Farmers began their fourth strike in three months yesterday, withholding crops and blocking roads. The protest resumed after border police arrested 19 farm leaders on June 14, including Alfredo De Angeli, one of the most outspoken critics of the government’s tax. He was later released.
The roadblocks, reduced agricultural sales and a related strike by truck drivers may slow growth in South America’s second-biggest economy, which is still recovering from a credit default in late 2001, said Jose Luis Espert, an economist who heads the Espert & Asociados research company in Buenos Aires. The disruptions are affecting gasoline supplies as well.
“We’re extremely concerned,” Miguel Angel Calvette, general director of the Argentine Chamber of Chinese Supermarkets in Buenos Aires, said in a telephone interview. “We’re already seeing some food shortages and may run out of dairy products in coming days.”
Roadblocks are creating fuel shortages in some provinces, Raul Castellanos, the head of Argentina’s Confederation of Gas Stations, said today in a broadcast on television channel Todo Noticias. He said the protests may soon lead to gas shortages in Buenos Aires.
President Cristina Fernandez de Kirchner says the variable export-tax regime for grains and oilseeds announced in March will help redistribute wealth to fight poverty and reduce food prices. Depending on prices, the rate can rise to 52.7 percent for soybeans and 45 percent for corn. The variable-tax system replaced a 35 percent fixed rate on soybean exports.
Argentina’s economy has expanded more than 8.5 percent in each of the past five years. Economic growth may slow to 5 percent this year, down from a previous forecast of 5.9 percent, Espert said.
Argentines are “already feeling the consequences of this conflict because the economy is cooling off,” De Angeli told the America television channel today. “It would be a noble sign from the president to repeal” the tax, he said.
Argentina’s Vice President Julio Cobos called on the government and the farmers to resume talks on the issue, and for congress to take a greater role in resolving the conflict, Radio Continental reported today.
“We are already noticing a drop in output of certain industries, such as the production of agricultural machinery,” Espert said in a telephone interview.

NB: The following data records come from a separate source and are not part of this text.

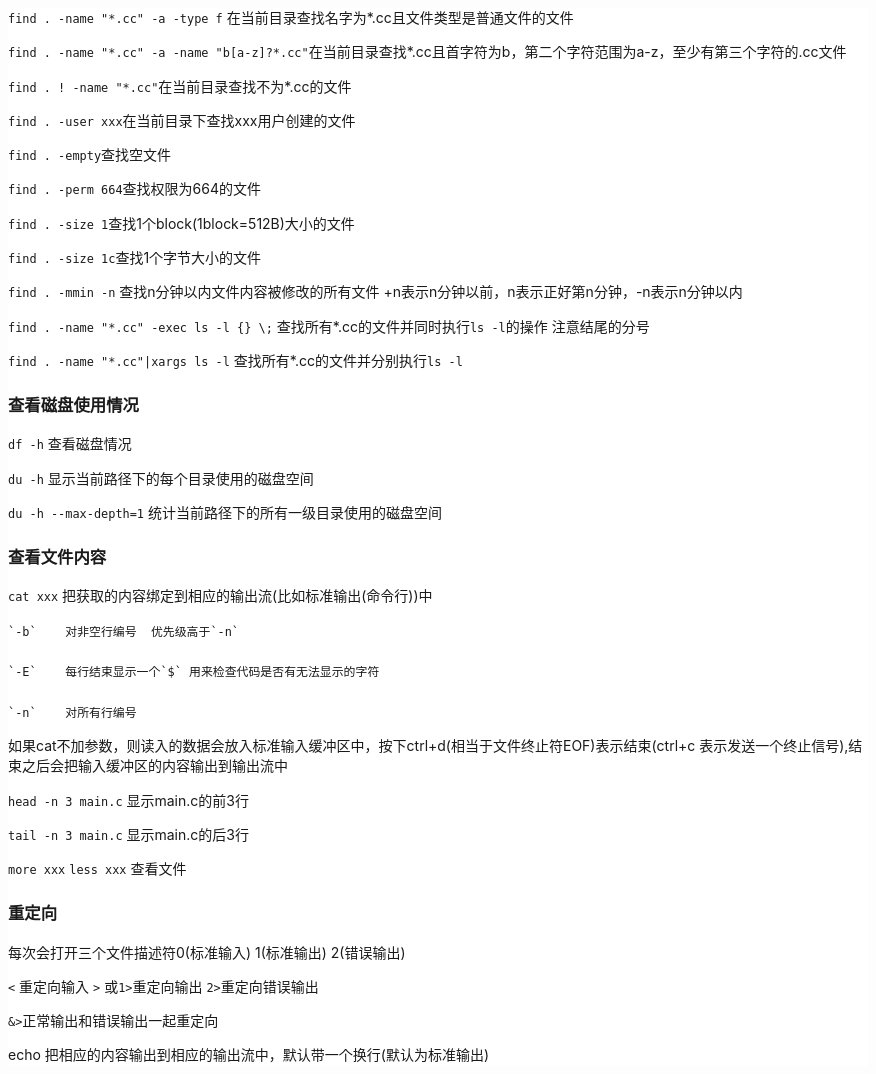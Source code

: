 

`find . -name "*.cc" -a -type f`	在当前目录查找名字为*.cc且文件类型是普通文件的文件

`find . -name "*.cc" -a -name "b[a-z]?*.cc"`在当前目录查找*.cc且首字符为b，第二个字符范围为a-z，至少有第三个字符的.cc文件

`find . ! -name "*.cc"`在当前目录查找不为*.cc的文件

`find . -user xxx`在当前目录下查找xxx用户创建的文件

`find . -empty`查找空文件

`find . -perm 664`查找权限为664的文件

`find . -size 1`查找1个block(1block=512B)大小的文件

`find . -size 1c`查找1个字节大小的文件

`find . -mmin -n`	查找n分钟以内文件内容被修改的所有文件	+n表示n分钟以前，n表示正好第n分钟，-n表示n分钟以内

`find . -name "*.cc" -exec ls -l {} \;`	查找所有*.cc的文件并同时执行`ls -l`的操作	注意结尾的分号

`find . -name "*.cc"|xargs ls -l`	查找所有*.cc的文件并分别执行`ls -l`

### 查看磁盘使用情况

`df -h`	查看磁盘情况

`du -h`	显示当前路径下的每个目录使用的磁盘空间

`du -h --max-depth=1`	统计当前路径下的所有一级目录使用的磁盘空间

### 查看文件内容

`cat xxx`		把获取的内容绑定到相应的输出流(比如标准输出(命令行))中

```
`-b`	对非空行编号	优先级高于`-n`

`-E`	每行结束显示一个`$`	用来检查代码是否有无法显示的字符

`-n`	对所有行编号
```

如果cat不加参数，则读入的数据会放入标准输入缓冲区中，按下ctrl+d(相当于文件终止符EOF)表示结束(ctrl+c	表示发送一个终止信号),结束之后会把输入缓冲区的内容输出到输出流中



`head -n 3 main.c`	显示main.c的前3行

`tail -n 3 main.c`	显示main.c的后3行

`more xxx`		`less xxx`		查看文件

### 重定向

每次会打开三个文件描述符0(标准输入)	1(标准输出)	2(错误输出)

`<`	重定向输入		`>` 或`1>`重定向输出		`2>`重定向错误输出

`&>`正常输出和错误输出一起重定向

echo	把相应的内容输出到相应的输出流中，默认带一个换行(默认为标准输出)

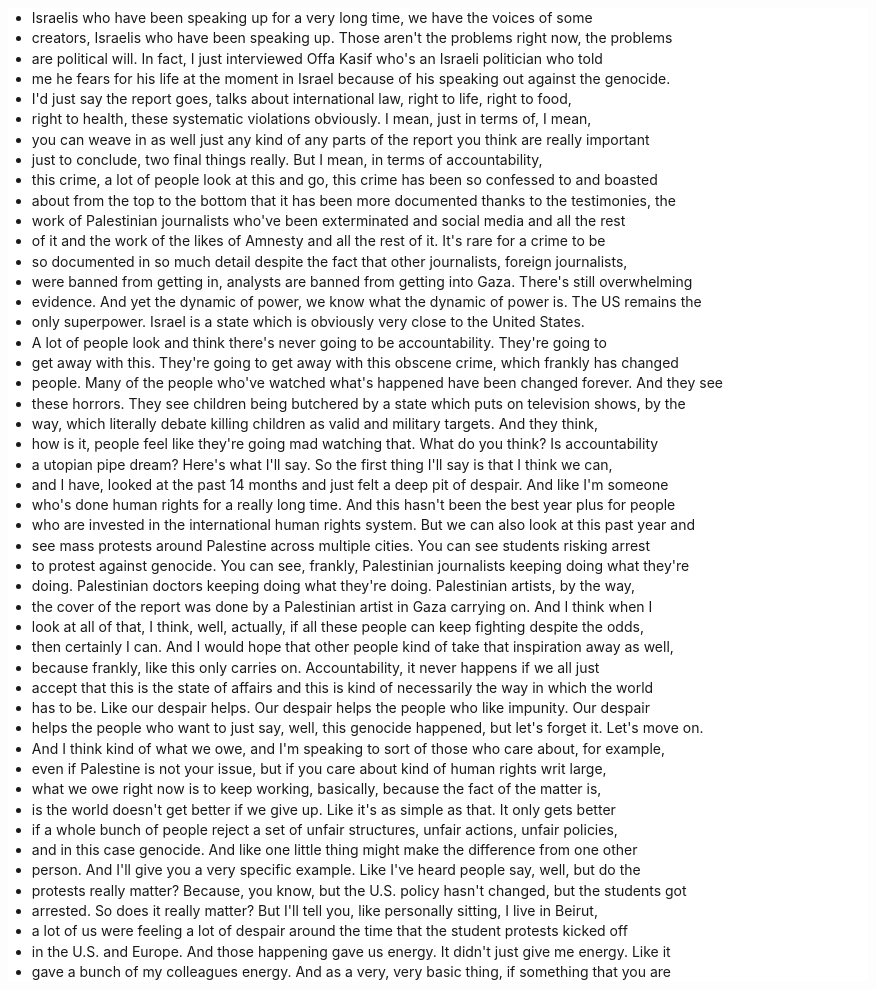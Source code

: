 *  Israelis who have been speaking up for a very long time, we have the voices of some
*  creators, Israelis who have been speaking up. Those aren't the problems right now, the problems
*  are political will. In fact, I just interviewed Offa Kasif who's an Israeli politician who told
*  me he fears for his life at the moment in Israel because of his speaking out against the genocide.
*  I'd just say the report goes, talks about international law, right to life, right to food,
*  right to health, these systematic violations obviously. I mean, just in terms of, I mean,
*  you can weave in as well just any kind of any parts of the report you think are really important
*  just to conclude, two final things really. But I mean, in terms of accountability,
*  this crime, a lot of people look at this and go, this crime has been so confessed to and boasted
*  about from the top to the bottom that it has been more documented thanks to the testimonies, the
*  work of Palestinian journalists who've been exterminated and social media and all the rest
*  of it and the work of the likes of Amnesty and all the rest of it. It's rare for a crime to be
*  so documented in so much detail despite the fact that other journalists, foreign journalists,
*  were banned from getting in, analysts are banned from getting into Gaza. There's still overwhelming
*  evidence. And yet the dynamic of power, we know what the dynamic of power is. The US remains the
*  only superpower. Israel is a state which is obviously very close to the United States.
*  A lot of people look and think there's never going to be accountability. They're going to
*  get away with this. They're going to get away with this obscene crime, which frankly has changed
*  people. Many of the people who've watched what's happened have been changed forever. And they see
*  these horrors. They see children being butchered by a state which puts on television shows, by the
*  way, which literally debate killing children as valid and military targets. And they think,
*  how is it, people feel like they're going mad watching that. What do you think? Is accountability
*  a utopian pipe dream? Here's what I'll say. So the first thing I'll say is that I think we can,
*  and I have, looked at the past 14 months and just felt a deep pit of despair. And like I'm someone
*  who's done human rights for a really long time. And this hasn't been the best year plus for people
*  who are invested in the international human rights system. But we can also look at this past year and
*  see mass protests around Palestine across multiple cities. You can see students risking arrest
*  to protest against genocide. You can see, frankly, Palestinian journalists keeping doing what they're
*  doing. Palestinian doctors keeping doing what they're doing. Palestinian artists, by the way,
*  the cover of the report was done by a Palestinian artist in Gaza carrying on. And I think when I
*  look at all of that, I think, well, actually, if all these people can keep fighting despite the odds,
*  then certainly I can. And I would hope that other people kind of take that inspiration away as well,
*  because frankly, like this only carries on. Accountability, it never happens if we all just
*  accept that this is the state of affairs and this is kind of necessarily the way in which the world
*  has to be. Like our despair helps. Our despair helps the people who like impunity. Our despair
*  helps the people who want to just say, well, this genocide happened, but let's forget it. Let's move on.
*  And I think kind of what we owe, and I'm speaking to sort of those who care about, for example,
*  even if Palestine is not your issue, but if you care about kind of human rights writ large,
*  what we owe right now is to keep working, basically, because the fact of the matter is,
*  is the world doesn't get better if we give up. Like it's as simple as that. It only gets better
*  if a whole bunch of people reject a set of unfair structures, unfair actions, unfair policies,
*  and in this case genocide. And like one little thing might make the difference from one other
*  person. And I'll give you a very specific example. Like I've heard people say, well, but do the
*  protests really matter? Because, you know, but the U.S. policy hasn't changed, but the students got
*  arrested. So does it really matter? But I'll tell you, like personally sitting, I live in Beirut,
*  a lot of us were feeling a lot of despair around the time that the student protests kicked off
*  in the U.S. and Europe. And those happening gave us energy. It didn't just give me energy. Like it
*  gave a bunch of my colleagues energy. And as a very, very basic thing, if something that you are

In a bid to end the protest, the government last month reduced the top end of the variable tax rate on soybeans, wheat, corn and sunflower seeds. The measure was rejected by farmers, who said the changes weren’t enough to benefit small-and medium- sized producers.

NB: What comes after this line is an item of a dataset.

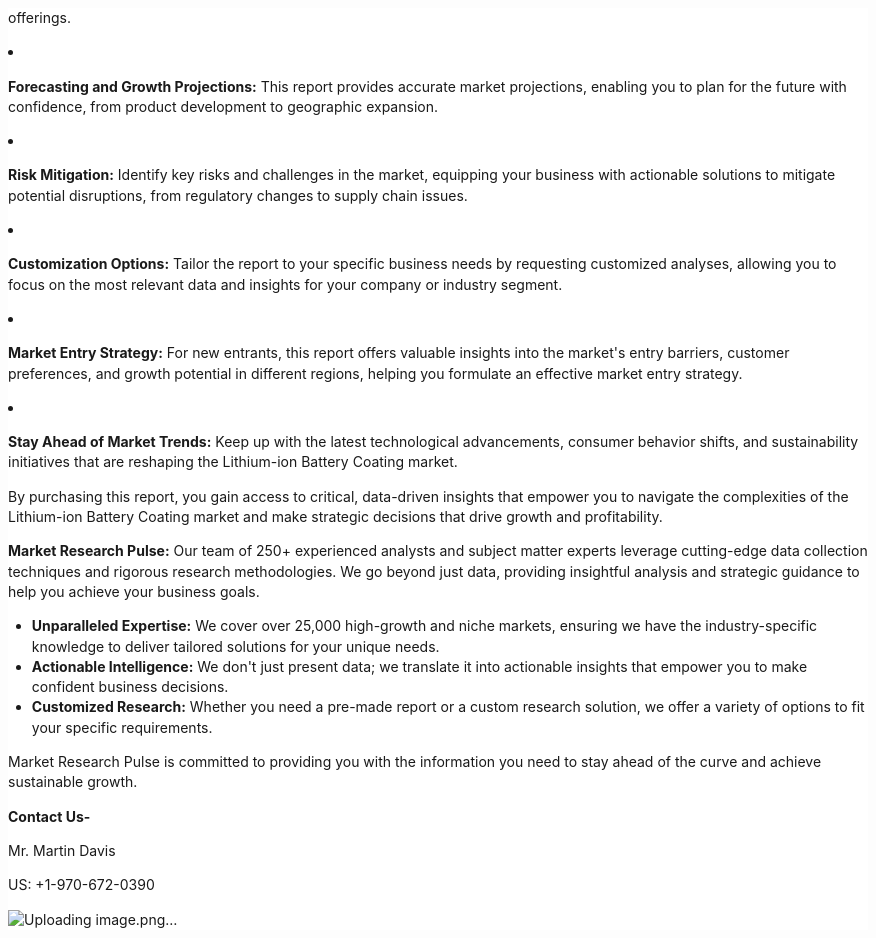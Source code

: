offerings.</p></li><li><p><strong>Forecasting and Growth Projections:</strong> This report provides accurate market projections, enabling you to plan for the future with confidence, from product development to geographic expansion.</p></li><li><p><strong>Risk Mitigation:</strong> Identify key risks and challenges in the market, equipping your business with actionable solutions to mitigate potential disruptions, from regulatory changes to supply chain issues.</p></li><li><p><strong>Customization Options:</strong> Tailor the report to your specific business needs by requesting customized analyses, allowing you to focus on the most relevant data and insights for your company or industry segment.</p></li><li><p><strong>Market Entry Strategy:</strong> For new entrants, this report offers valuable insights into the market's entry barriers, customer preferences, and growth potential in different regions, helping you formulate an effective market entry strategy.</p></li><li><p><strong>Stay Ahead of Market Trends:</strong> Keep up with the latest technological advancements, consumer behavior shifts, and sustainability initiatives that are reshaping the Lithium-ion Battery Coating market.</p></li></ol><p>By purchasing this report, you gain access to critical, data-driven insights that empower you to navigate the complexities of the Lithium-ion Battery Coating market and make strategic decisions that drive growth and profitability.</p><p><strong>Market Research Pulse:</strong>&nbsp;Our team of 250+ experienced analysts and subject matter experts leverage cutting-edge data collection techniques and rigorous research methodologies. We go beyond just data, providing insightful analysis and strategic guidance to help you achieve your business goals.</p><ul><li><strong>Unparalleled Expertise:</strong>&nbsp;We cover over 25,000 high-growth and niche markets, ensuring we have the industry-specific knowledge to deliver tailored solutions for your unique needs.</li><li><strong>Actionable Intelligence:</strong>&nbsp;We don't just present data; we translate it into actionable insights that empower you to make confident business decisions.</li><li><strong>Customized Research:</strong>&nbsp;Whether you need a pre-made report or a custom research solution, we offer a variety of options to fit your specific requirements.</li></ul><p>Market Research Pulse is committed to providing you with the information you need to stay ahead of the curve and achieve sustainable growth.</p><p><strong>Contact Us-</strong></p><p>Mr. Martin Davis</p><p>US: +1-970-672-0390</p>
![Uploading image.png…]()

The dispute has eroded President Fernandez’s popularity, a survey released last month by Poliarquia Consultores showed. The respondents with a positive view of her fell to 26 percent in May from 47 percent in March, while those with a negative opinion rose to 34 percent from 19 percent, Poliarquia said.
Argentina is the world’s third-largest soybean exporter behind the U.S. and Brazil, and is second only to the U.S. in corn shipments. The price of corn rose to a record $7.915 a bushel today on the Chicago Board of Trade. Soybean futures have jumped 28 percent this year and are near the highest ever.

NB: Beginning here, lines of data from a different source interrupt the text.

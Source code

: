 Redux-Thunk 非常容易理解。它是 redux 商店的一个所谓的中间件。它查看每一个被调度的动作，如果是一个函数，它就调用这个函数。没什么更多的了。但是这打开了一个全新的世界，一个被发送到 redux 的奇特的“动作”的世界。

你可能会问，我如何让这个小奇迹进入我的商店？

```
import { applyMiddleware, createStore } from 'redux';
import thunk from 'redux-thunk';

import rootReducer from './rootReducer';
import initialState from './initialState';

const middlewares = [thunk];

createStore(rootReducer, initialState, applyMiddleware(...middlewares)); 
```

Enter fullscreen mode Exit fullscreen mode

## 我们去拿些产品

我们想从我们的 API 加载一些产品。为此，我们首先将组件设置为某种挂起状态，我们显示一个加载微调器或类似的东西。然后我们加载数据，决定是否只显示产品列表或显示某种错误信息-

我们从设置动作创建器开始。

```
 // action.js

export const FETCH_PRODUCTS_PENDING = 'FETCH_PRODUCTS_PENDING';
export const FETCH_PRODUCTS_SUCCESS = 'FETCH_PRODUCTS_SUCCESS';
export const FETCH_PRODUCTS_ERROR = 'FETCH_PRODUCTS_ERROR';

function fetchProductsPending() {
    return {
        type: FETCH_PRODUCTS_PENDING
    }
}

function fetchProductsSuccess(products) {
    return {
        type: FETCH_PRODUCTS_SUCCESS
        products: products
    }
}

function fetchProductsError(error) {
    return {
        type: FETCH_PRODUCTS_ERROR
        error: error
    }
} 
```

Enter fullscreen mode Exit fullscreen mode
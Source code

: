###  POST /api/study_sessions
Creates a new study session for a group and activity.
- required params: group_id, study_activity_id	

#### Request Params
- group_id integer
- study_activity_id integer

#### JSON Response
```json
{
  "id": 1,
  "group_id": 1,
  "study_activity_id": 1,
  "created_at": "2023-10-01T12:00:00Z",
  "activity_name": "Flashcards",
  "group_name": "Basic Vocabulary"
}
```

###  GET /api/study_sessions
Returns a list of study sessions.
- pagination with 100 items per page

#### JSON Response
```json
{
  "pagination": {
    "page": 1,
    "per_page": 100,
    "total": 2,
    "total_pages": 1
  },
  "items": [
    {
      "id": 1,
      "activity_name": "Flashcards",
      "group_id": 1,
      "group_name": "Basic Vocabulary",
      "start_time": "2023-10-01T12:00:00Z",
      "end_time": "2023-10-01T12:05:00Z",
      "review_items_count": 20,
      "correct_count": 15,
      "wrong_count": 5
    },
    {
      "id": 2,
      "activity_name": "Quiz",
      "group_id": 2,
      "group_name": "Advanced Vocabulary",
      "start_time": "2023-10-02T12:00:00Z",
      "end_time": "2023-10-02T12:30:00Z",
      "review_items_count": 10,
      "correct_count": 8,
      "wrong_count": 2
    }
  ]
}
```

Interior Minister Florencio Randazzo said in a June 14 interview with television station C5N that farmers were “intolerant, ungenerous and anti-democratic.” He accused farm leaders of being “coup-mongers.”
Thousands of people carrying Argentine flags gathered on highways in the provinces of Entre Rios and Santa Fe to support the farmers on June 14. In Buenos Aires, residents took to their balconies to bang pots and pans to protest the police action. Supporters of the government, led by former president Nestor Kirchner, Fernandez’s husband, organized a rally in front of the presidential palace.
Pro-government groups will stage another rally in front of the palace on June 18, state-run news agency Telam said today.
A separate protest by truck drivers threatens to exacerbate shortages. Truckers, concerned about plunging shipping orders, are cutting some roads to demand the government reach an accord with farmers.
Deliveries of flour fell 54 percent last week, said Calvette of the supermarket group, while vegetable-oil shipments dropped 80 percent and dairy-products decreased 35 percent.
Food shortages may fuel the country’s inflation rate, which Espert estimates exceeded 22 percent last year. He forecasts it to quicken to 30 percent this year. Official statistics, which Espert and other economists say are manipulated by the government, show an 8.5 percent inflation rate in 2007. Consumer prices in May rose 9.1 percent from the same month a year earlier, according to the National Statistics Institute.
“We had no roadblocks in the city until we saw the repression in Entre Rios and the arrest of De Angeli,” Jose Castellano, president of the Rural Society of San Francisco, a city in Cordoba, said in a June 14 telephone interview.